That was like watching a high-speed train wreck in slow motion. . .
The ad has three basic -as they say in music- movements. The first being the "challenge" which kind of goes off the rail then Kevin Hart starts pouring sugar into gas tanks. Check that, he has his eye-candy non-characters pour sugar into a gas tank. Because if you are going to commit a crime, why not have your wage-slaves do it? Then after more nonsensical minor misdemeanors, it moves into the "GaGa" movement. Here the slave-penned writers of this. . . thing, give a clear cry for help by having it devolve into fits of madness-induced lyrical writing, likely do to the severe trauma they have endured in their recent torture sessions. To their credit, they do seem to pull themselves together in time for the final movement: "Wish Fulfillment." Here, using the metaphor -and largely fictional- story of Nero allowing Rome to burn while he played the violin, the two main characters actually play the game that this is supposed to advertise.
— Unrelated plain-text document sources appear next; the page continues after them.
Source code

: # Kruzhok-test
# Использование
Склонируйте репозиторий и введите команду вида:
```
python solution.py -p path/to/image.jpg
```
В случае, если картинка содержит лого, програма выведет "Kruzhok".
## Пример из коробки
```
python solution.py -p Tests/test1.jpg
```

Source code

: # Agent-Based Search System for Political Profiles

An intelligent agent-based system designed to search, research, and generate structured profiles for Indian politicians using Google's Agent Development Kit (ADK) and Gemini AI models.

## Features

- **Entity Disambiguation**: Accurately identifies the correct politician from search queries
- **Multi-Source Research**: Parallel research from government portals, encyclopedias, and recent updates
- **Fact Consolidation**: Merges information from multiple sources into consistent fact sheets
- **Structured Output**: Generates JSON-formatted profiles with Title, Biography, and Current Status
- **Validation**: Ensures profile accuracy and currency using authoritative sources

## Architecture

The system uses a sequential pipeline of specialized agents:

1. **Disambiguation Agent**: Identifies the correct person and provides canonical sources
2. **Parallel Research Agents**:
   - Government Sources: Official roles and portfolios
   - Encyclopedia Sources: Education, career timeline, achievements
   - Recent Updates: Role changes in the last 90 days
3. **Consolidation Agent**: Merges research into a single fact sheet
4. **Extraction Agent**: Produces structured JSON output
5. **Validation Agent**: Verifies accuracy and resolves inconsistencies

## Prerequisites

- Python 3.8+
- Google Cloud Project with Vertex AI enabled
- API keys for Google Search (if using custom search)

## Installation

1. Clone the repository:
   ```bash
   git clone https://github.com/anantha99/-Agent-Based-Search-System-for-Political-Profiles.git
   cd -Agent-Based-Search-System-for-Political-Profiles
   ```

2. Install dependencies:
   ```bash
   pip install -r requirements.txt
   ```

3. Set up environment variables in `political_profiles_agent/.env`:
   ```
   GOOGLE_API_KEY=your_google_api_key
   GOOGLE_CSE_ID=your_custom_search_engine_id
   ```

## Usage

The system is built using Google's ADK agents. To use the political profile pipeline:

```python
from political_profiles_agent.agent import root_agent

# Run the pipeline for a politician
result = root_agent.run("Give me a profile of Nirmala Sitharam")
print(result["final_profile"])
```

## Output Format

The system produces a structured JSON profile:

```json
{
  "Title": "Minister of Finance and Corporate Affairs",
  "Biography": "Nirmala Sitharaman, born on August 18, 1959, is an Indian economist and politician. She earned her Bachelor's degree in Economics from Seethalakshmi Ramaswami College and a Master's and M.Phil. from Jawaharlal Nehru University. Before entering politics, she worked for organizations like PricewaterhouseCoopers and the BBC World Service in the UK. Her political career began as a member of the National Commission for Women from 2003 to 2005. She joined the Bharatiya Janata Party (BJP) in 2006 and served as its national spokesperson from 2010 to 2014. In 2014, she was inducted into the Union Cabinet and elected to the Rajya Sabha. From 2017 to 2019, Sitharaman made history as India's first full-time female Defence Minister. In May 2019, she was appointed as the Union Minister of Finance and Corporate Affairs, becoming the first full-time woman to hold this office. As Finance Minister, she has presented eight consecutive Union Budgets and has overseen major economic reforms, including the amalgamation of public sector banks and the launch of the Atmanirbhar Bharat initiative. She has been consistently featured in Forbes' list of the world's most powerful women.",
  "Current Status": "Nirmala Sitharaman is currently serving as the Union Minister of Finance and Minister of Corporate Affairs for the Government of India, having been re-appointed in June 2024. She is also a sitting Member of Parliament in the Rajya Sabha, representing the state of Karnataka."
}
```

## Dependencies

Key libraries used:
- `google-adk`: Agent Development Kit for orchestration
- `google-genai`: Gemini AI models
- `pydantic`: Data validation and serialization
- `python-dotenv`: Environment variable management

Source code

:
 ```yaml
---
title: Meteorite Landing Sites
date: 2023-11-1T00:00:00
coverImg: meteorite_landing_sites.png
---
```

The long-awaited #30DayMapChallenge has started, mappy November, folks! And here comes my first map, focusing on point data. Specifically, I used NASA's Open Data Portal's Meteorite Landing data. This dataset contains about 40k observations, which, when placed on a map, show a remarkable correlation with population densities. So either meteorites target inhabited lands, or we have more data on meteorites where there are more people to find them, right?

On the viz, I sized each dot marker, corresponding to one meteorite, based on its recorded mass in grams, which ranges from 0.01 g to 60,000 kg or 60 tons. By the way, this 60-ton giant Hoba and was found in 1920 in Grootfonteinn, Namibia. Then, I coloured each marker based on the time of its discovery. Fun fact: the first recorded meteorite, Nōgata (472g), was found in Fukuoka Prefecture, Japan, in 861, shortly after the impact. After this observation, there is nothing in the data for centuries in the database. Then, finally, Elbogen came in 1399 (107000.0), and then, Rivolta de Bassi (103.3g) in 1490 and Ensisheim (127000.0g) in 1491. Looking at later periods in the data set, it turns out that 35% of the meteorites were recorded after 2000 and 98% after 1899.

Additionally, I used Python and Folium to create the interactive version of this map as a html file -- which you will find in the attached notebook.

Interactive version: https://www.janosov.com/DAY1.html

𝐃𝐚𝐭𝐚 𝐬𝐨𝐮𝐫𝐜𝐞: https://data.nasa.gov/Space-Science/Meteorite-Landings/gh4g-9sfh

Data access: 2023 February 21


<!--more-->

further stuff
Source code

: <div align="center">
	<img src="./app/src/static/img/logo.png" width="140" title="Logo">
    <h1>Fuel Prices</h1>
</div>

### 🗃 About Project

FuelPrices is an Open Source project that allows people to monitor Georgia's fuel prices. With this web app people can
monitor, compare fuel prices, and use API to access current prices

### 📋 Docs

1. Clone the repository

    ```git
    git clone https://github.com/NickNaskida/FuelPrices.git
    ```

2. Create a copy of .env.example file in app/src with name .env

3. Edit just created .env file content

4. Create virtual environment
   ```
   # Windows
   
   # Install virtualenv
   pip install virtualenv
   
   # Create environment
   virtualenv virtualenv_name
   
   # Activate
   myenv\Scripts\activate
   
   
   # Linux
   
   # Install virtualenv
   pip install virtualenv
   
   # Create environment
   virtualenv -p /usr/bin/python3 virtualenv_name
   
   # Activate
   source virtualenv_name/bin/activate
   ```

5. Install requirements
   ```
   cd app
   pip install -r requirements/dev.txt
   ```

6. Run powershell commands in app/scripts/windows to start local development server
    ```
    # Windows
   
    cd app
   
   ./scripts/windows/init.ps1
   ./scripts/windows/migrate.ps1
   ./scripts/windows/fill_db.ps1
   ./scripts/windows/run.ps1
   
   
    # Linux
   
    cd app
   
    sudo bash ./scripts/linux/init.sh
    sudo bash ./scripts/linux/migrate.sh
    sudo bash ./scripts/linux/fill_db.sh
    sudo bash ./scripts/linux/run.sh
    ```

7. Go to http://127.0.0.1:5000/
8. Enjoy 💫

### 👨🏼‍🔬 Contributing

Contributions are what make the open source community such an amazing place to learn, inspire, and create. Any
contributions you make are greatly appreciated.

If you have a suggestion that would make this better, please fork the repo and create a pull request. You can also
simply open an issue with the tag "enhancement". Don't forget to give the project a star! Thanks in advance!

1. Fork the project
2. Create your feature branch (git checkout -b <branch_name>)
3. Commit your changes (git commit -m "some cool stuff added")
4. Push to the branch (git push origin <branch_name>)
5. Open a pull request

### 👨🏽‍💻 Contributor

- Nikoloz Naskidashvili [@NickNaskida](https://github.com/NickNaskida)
But, the major intent is obviously to show the destruction of the bourgeoisie mansion, and the folly with which said destruction is ignored, thus both speaking to their own hatred for their characters and their impotent wish to see them harmed. Though it is implicit that the characters are so dense, that even the best efforts of the slave-writers would be unable to reach them.
Watching this, I felt akin to the character of the old man in Poe's Decent into the Maelstrom, my hair itself turning white and my body decaying not from age, but from the sheer horror of a brief time spent staring into not even the abyss, but a gaping downward spiral of the terror and insanity of death. Not the death of the flesh, but of the mind, the moral, ration and coherent thought themselves.